WORK INSTRUCTION
Show the lines below that contain the string "ピストル".

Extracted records
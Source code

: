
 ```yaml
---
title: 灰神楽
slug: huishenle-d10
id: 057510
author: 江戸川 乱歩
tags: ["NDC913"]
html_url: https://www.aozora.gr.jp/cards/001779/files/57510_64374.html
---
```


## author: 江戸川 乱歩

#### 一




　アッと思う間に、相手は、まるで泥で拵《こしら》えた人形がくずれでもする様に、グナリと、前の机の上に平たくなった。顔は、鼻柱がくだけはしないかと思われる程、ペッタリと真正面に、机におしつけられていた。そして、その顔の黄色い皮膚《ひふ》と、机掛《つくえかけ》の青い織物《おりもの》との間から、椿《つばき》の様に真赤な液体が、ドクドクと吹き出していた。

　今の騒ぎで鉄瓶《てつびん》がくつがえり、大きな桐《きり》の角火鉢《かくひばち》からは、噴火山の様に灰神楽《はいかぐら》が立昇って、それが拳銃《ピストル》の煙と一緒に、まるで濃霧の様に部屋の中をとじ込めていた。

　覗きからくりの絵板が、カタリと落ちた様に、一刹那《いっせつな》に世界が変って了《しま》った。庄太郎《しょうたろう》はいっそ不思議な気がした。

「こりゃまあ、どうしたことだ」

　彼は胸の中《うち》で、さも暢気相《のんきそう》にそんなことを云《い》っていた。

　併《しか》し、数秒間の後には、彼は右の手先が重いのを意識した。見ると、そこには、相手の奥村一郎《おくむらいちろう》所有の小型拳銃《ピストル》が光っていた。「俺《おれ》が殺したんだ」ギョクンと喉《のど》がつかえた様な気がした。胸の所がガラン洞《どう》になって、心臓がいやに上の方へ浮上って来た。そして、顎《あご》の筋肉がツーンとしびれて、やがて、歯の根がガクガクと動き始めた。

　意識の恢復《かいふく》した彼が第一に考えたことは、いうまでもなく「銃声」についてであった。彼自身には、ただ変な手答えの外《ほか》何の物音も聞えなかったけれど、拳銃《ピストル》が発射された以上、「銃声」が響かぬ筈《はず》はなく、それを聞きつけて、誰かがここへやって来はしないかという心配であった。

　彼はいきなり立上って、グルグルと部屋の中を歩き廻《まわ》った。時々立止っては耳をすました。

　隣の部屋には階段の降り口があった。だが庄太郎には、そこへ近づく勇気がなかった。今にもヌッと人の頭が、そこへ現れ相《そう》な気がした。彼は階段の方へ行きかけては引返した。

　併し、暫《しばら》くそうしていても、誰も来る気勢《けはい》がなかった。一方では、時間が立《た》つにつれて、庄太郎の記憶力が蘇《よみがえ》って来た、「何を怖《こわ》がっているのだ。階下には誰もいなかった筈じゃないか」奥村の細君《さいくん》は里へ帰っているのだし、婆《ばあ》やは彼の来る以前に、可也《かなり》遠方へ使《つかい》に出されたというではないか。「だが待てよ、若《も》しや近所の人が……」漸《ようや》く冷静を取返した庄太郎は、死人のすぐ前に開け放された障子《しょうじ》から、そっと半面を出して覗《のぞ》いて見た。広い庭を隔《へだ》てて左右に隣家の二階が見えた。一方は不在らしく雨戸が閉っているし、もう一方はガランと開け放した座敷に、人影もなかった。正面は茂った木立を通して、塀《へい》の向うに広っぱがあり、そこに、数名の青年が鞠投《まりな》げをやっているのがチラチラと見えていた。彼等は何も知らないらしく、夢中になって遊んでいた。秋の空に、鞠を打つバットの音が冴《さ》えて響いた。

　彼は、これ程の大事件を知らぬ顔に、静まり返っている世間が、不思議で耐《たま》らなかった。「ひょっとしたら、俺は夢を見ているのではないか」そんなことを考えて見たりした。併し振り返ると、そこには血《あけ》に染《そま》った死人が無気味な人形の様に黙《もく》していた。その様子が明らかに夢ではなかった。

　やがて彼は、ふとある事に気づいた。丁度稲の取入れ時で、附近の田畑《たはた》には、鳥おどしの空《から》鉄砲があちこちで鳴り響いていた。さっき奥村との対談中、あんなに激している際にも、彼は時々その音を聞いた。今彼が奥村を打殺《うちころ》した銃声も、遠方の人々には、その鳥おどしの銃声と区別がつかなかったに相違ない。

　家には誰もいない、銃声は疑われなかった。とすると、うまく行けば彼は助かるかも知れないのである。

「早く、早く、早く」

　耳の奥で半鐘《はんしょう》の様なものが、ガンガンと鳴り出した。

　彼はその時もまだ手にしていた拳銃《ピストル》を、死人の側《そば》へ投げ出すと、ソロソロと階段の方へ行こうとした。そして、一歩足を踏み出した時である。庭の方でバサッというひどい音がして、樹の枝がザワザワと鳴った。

RESULT OF THE EXERCISE
　今の騒ぎで鉄瓶《てつびん》がくつがえり、大きな桐《きり》の角火鉢《かくひばち》からは、噴火山の様に灰神楽《はいかぐら》が立昇って、それが拳銃《ピストル》の煙と一緒に、まるで濃霧の様に部屋の中をとじ込めていた。
　併《しか》し、数秒間の後には、彼は右の手先が重いのを意識した。見ると、そこには、相手の奥村一郎《おくむらいちろう》所有の小型拳銃《ピストル》が光っていた。「俺《おれ》が殺したんだ」ギョクンと喉《のど》がつかえた様な気がした。胸の所がガラン洞《どう》になって、心臓がいやに上の方へ浮上って来た。そして、顎《あご》の筋肉がツーンとしびれて、やがて、歯の根がガクガクと動き始めた。
　意識の恢復《かいふく》した彼が第一に考えたことは、いうまでもなく「銃声」についてであった。彼自身には、ただ変な手答えの外《ほか》何の物音も聞えなかったけれど、拳銃《ピストル》が発射された以上、「銃声」が響かぬ筈《はず》はなく、それを聞きつけて、誰かがここへやって来はしないかという心配であった。
　彼はその時もまだ手にしていた拳銃《ピストル》を、死人の側《そば》へ投げ出すと、ソロソロと階段の方へ行こうとした。そして、一歩足を踏み出した時である。庭の方でバサッというひどい音がして、樹の枝がザワザワと鳴った。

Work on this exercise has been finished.